* _DATA SUPPLIED_
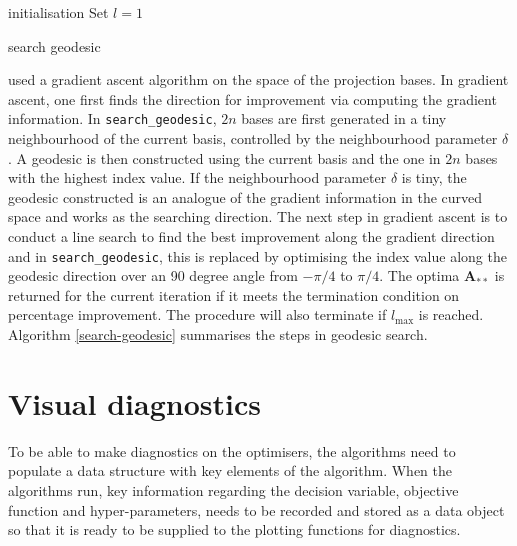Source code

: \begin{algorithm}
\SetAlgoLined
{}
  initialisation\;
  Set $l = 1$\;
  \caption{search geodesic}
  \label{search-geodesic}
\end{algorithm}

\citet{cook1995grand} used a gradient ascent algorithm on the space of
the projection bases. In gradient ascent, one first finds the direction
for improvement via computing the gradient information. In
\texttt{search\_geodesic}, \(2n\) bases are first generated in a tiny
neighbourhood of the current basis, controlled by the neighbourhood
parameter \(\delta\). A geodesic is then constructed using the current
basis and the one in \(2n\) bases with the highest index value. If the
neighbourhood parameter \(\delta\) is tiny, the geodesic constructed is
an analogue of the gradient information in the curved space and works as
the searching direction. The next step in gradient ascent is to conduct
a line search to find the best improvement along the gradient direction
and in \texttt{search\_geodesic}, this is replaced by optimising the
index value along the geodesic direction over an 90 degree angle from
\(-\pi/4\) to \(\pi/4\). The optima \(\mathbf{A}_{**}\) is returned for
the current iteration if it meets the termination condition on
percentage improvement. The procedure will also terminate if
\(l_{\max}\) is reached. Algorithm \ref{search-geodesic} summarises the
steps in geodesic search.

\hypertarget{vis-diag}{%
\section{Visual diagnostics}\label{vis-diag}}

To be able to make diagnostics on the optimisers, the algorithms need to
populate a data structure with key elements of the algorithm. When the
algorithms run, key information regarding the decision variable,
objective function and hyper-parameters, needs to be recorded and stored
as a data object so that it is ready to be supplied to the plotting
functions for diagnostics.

* _EXERCISE INSTRUCTIONS_
Using the entries, return every line where the word "along" can be found.

* _TASK SOLUTION_
a line search to find the best improvement along the gradient direction
index value along the geodesic direction over an 90 degree angle from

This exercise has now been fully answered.